THE TASK
Output the records exactly, and drop each picture.

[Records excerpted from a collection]
—————

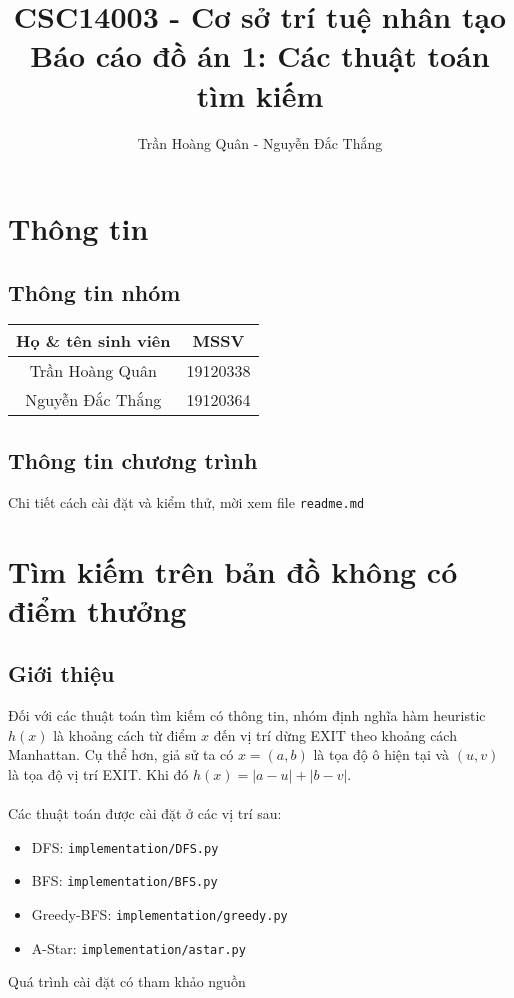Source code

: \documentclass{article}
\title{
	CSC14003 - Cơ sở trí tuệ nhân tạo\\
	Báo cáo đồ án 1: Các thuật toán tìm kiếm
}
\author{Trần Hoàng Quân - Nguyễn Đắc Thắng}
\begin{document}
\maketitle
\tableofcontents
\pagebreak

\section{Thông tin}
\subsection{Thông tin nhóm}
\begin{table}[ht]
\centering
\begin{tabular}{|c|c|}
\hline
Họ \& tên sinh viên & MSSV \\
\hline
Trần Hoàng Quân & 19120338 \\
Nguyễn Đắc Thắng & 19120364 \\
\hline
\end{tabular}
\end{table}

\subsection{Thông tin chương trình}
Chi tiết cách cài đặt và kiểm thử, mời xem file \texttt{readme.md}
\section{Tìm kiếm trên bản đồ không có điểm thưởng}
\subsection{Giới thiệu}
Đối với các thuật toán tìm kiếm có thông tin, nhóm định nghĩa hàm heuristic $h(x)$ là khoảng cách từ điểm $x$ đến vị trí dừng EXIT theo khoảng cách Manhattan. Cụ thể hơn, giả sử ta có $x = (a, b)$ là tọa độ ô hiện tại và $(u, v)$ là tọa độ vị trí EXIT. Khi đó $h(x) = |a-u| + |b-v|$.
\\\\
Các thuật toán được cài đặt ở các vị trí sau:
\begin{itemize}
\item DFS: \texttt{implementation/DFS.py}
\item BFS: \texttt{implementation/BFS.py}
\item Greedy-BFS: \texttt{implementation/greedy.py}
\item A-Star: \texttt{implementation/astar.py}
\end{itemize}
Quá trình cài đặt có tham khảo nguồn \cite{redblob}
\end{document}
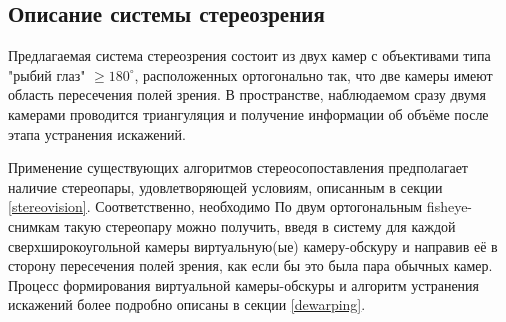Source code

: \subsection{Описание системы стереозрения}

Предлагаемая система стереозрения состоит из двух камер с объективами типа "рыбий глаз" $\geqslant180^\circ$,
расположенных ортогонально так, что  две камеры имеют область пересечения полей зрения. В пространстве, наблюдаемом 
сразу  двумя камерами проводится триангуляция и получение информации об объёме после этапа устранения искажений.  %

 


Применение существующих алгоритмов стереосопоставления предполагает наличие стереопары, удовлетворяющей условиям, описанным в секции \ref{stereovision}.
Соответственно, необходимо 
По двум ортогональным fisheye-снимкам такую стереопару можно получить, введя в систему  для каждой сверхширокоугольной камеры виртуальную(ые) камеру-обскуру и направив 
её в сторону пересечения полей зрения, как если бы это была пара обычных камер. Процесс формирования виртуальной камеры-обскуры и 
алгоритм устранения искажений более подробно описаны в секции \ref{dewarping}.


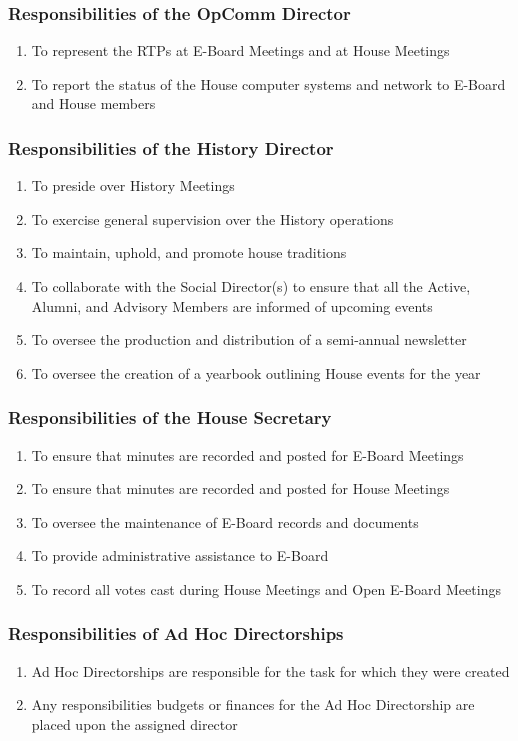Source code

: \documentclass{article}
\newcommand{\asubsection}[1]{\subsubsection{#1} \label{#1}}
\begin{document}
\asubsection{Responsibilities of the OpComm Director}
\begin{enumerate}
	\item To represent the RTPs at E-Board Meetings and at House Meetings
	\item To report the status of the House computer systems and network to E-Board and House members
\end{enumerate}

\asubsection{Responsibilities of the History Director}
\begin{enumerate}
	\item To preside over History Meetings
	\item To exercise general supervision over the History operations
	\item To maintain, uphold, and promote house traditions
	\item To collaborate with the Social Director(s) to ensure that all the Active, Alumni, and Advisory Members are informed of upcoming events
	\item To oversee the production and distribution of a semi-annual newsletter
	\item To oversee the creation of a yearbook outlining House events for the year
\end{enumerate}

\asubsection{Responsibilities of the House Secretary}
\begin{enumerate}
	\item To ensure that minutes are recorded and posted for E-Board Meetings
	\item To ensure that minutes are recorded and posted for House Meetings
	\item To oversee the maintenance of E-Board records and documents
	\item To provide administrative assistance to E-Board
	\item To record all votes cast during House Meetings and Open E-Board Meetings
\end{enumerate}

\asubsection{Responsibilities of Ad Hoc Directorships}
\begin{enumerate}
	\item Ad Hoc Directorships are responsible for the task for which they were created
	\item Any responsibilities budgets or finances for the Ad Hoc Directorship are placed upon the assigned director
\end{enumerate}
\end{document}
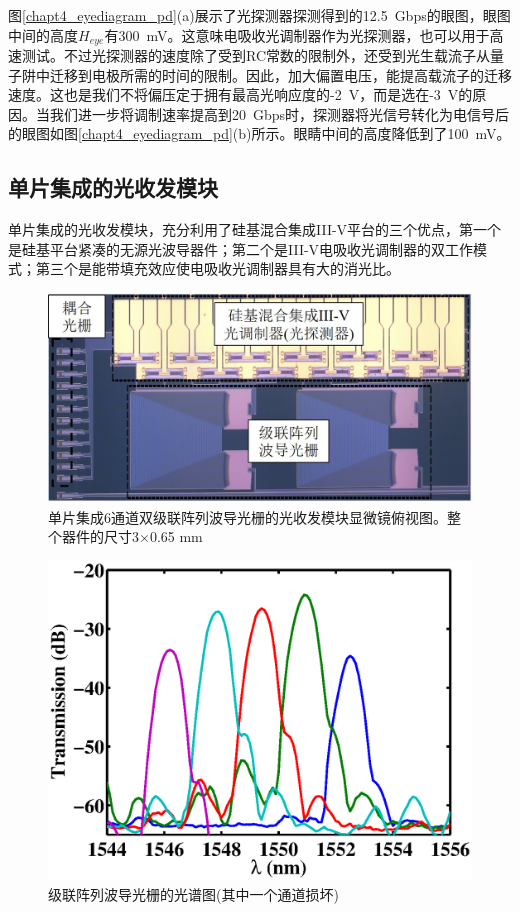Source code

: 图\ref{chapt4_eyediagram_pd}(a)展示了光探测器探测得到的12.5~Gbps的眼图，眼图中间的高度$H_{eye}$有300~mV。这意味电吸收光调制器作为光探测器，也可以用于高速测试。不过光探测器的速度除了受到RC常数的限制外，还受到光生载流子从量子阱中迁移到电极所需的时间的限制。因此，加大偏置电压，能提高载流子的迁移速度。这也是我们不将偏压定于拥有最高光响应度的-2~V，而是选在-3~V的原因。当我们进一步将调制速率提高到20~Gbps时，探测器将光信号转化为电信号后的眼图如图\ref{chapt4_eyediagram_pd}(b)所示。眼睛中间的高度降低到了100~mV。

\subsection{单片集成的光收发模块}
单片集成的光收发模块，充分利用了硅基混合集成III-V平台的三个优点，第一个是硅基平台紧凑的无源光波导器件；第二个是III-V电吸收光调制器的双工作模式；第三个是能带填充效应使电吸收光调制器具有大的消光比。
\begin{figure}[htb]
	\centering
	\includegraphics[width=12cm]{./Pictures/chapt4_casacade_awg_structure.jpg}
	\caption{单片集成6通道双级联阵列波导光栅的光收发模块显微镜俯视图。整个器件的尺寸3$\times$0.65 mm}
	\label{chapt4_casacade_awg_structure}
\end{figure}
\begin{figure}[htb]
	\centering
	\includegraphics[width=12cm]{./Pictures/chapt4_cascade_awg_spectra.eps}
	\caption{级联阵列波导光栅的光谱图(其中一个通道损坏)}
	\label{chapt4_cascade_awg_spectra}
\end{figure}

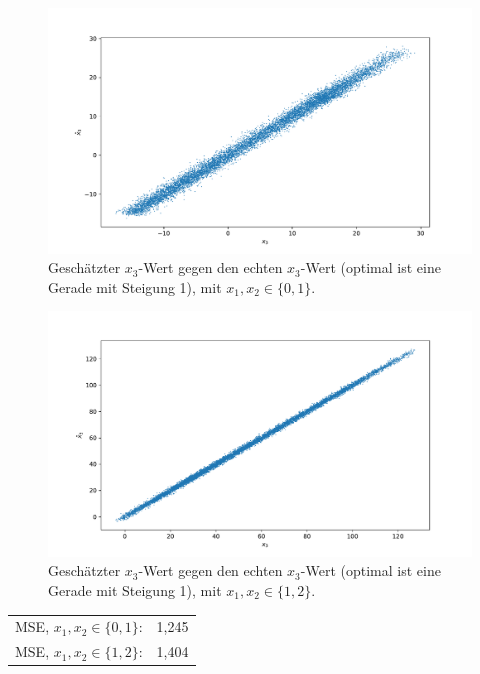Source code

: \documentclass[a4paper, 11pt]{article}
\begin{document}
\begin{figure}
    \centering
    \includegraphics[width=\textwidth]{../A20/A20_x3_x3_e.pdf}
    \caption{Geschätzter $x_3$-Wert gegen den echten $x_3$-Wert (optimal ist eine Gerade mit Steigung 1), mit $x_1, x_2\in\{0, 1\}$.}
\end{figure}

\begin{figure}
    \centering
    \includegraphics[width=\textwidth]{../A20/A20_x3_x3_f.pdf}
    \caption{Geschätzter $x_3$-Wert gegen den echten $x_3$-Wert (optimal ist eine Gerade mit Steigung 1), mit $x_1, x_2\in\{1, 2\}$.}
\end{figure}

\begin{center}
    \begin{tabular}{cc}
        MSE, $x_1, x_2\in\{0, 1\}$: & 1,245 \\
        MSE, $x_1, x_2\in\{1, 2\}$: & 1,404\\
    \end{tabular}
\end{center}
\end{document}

—————

RESULT OF THE TASK
Source code

: \documentclass{article}
\title{
	CSC14003 - Cơ sở trí tuệ nhân tạo\\
	Báo cáo đồ án 1: Các thuật toán tìm kiếm
}
\author{Trần Hoàng Quân - Nguyễn Đắc Thắng}
\begin{document}
\maketitle
\tableofcontents
\pagebreak

\section{Thông tin}
\subsection{Thông tin nhóm}
\begin{table}[ht]
\centering
\begin{tabular}{|c|c|}
\hline
Họ \& tên sinh viên & MSSV \\
\hline
Trần Hoàng Quân & 19120338 \\
Nguyễn Đắc Thắng & 19120364 \\
\hline
\end{tabular}
\end{table}

\subsection{Thông tin chương trình}
Chi tiết cách cài đặt và kiểm thử, mời xem file \texttt{readme.md}
\section{Tìm kiếm trên bản đồ không có điểm thưởng}
\subsection{Giới thiệu}
Đối với các thuật toán tìm kiếm có thông tin, nhóm định nghĩa hàm heuristic $h(x)$ là khoảng cách từ điểm $x$ đến vị trí dừng EXIT theo khoảng cách Manhattan. Cụ thể hơn, giả sử ta có $x = (a, b)$ là tọa độ ô hiện tại và $(u, v)$ là tọa độ vị trí EXIT. Khi đó $h(x) = |a-u| + |b-v|$.
\\\\
Các thuật toán được cài đặt ở các vị trí sau:
\begin{itemize}
\item DFS: \texttt{implementation/DFS.py}
\item BFS: \texttt{implementation/BFS.py}
\item Greedy-BFS: \texttt{implementation/greedy.py}
\item A-Star: \texttt{implementation/astar.py}
\end{itemize}
Quá trình cài đặt có tham khảo nguồn \cite{redblob}
\end{document}
Source code

: \subsection{Описание системы стереозрения}

Предлагаемая система стереозрения состоит из двух камер с объективами типа "рыбий глаз" $\geqslant180^\circ$,
расположенных ортогонально так, что  две камеры имеют область пересечения полей зрения. В пространстве, наблюдаемом 
сразу  двумя камерами проводится триангуляция и получение информации об объёме после этапа устранения искажений.  %

 


Применение существующих алгоритмов стереосопоставления предполагает наличие стереопары, удовлетворяющей условиям, описанным в секции \ref{stereovision}.
Соответственно, необходимо 
По двум ортогональным fisheye-снимкам такую стереопару можно получить, введя в систему  для каждой сверхширокоугольной камеры виртуальную(ые) камеру-обскуру и направив 
её в сторону пересечения полей зрения, как если бы это была пара обычных камер. Процесс формирования виртуальной камеры-обскуры и 
алгоритм устранения искажений более подробно описаны в секции \ref{dewarping}.


Source code

: \documentclass{article}
\newcommand{\asubsection}[1]{\subsubsection{#1} \label{#1}}
\begin{document}
\asubsection{Responsibilities of the OpComm Director}
\begin{enumerate}
	\item To represent the RTPs at E-Board Meetings and at House Meetings
	\item To report the status of the House computer systems and network to E-Board and House members
\end{enumerate}

\asubsection{Responsibilities of the History Director}
\begin{enumerate}
	\item To preside over History Meetings
	\item To exercise general supervision over the History operations
	\item To maintain, uphold, and promote house traditions
	\item To collaborate with the Social Director(s) to ensure that all the Active, Alumni, and Advisory Members are informed of upcoming events
	\item To oversee the production and distribution of a semi-annual newsletter
	\item To oversee the creation of a yearbook outlining House events for the year
\end{enumerate}

\asubsection{Responsibilities of the House Secretary}
\begin{enumerate}
	\item To ensure that minutes are recorded and posted for E-Board Meetings
	\item To ensure that minutes are recorded and posted for House Meetings
	\item To oversee the maintenance of E-Board records and documents
	\item To provide administrative assistance to E-Board
	\item To record all votes cast during House Meetings and Open E-Board Meetings
\end{enumerate}

\asubsection{Responsibilities of Ad Hoc Directorships}
\begin{enumerate}
	\item Ad Hoc Directorships are responsible for the task for which they were created
	\item Any responsibilities budgets or finances for the Ad Hoc Directorship are placed upon the assigned director
\end{enumerate}
\end{document}
Source code

: 图\ref{chapt4_eyediagram_pd}(a)展示了光探测器探测得到的12.5~Gbps的眼图，眼图中间的高度$H_{eye}$有300~mV。这意味电吸收光调制器作为光探测器，也可以用于高速测试。不过光探测器的速度除了受到RC常数的限制外，还受到光生载流子从量子阱中迁移到电极所需的时间的限制。因此，加大偏置电压，能提高载流子的迁移速度。这也是我们不将偏压定于拥有最高光响应度的-2~V，而是选在-3~V的原因。当我们进一步将调制速率提高到20~Gbps时，探测器将光信号转化为电信号后的眼图如图\ref{chapt4_eyediagram_pd}(b)所示。眼睛中间的高度降低到了100~mV。

\subsection{单片集成的光收发模块}
单片集成的光收发模块，充分利用了硅基混合集成III-V平台的三个优点，第一个是硅基平台紧凑的无源光波导器件；第二个是III-V电吸收光调制器的双工作模式；第三个是能带填充效应使电吸收光调制器具有大的消光比。
\begin{figure}[htb]
	\centering
	\includegraphics[width=12cm]{./Pictures/chapt4_casacade_awg_structure.jpg}
	\caption{单片集成6通道双级联阵列波导光栅的光收发模块显微镜俯视图。整个器件的尺寸3$\times$0.65 mm}
	\label{chapt4_casacade_awg_structure}
\end{figure}
\begin{figure}[htb]
	\centering
	\includegraphics[width=12cm]{./Pictures/chapt4_cascade_awg_spectra.eps}
	\caption{级联阵列波导光栅的光谱图(其中一个通道损坏)}
	\label{chapt4_cascade_awg_spectra}
\end{figure}

Source code

: \documentclass[a4paper, 11pt]{article}
\begin{document}
\begin{figure}
    \centering
    \includegraphics[width=\textwidth]{../A20/A20_x3_x3_e.pdf}
    \caption{Geschätzter $x_3$-Wert gegen den echten $x_3$-Wert (optimal ist eine Gerade mit Steigung 1), mit $x_1, x_2\in\{0, 1\}$.}
\end{figure}

\begin{figure}
    \centering
    \includegraphics[width=\textwidth]{../A20/A20_x3_x3_f.pdf}
    \caption{Geschätzter $x_3$-Wert gegen den echten $x_3$-Wert (optimal ist eine Gerade mit Steigung 1), mit $x_1, x_2\in\{1, 2\}$.}
\end{figure}

\begin{center}
    \begin{tabular}{cc}
        MSE, $x_1, x_2\in\{0, 1\}$: & 1,245 \\
        MSE, $x_1, x_2\in\{1, 2\}$: & 1,404\\
    \end{tabular}
\end{center}
\end{document}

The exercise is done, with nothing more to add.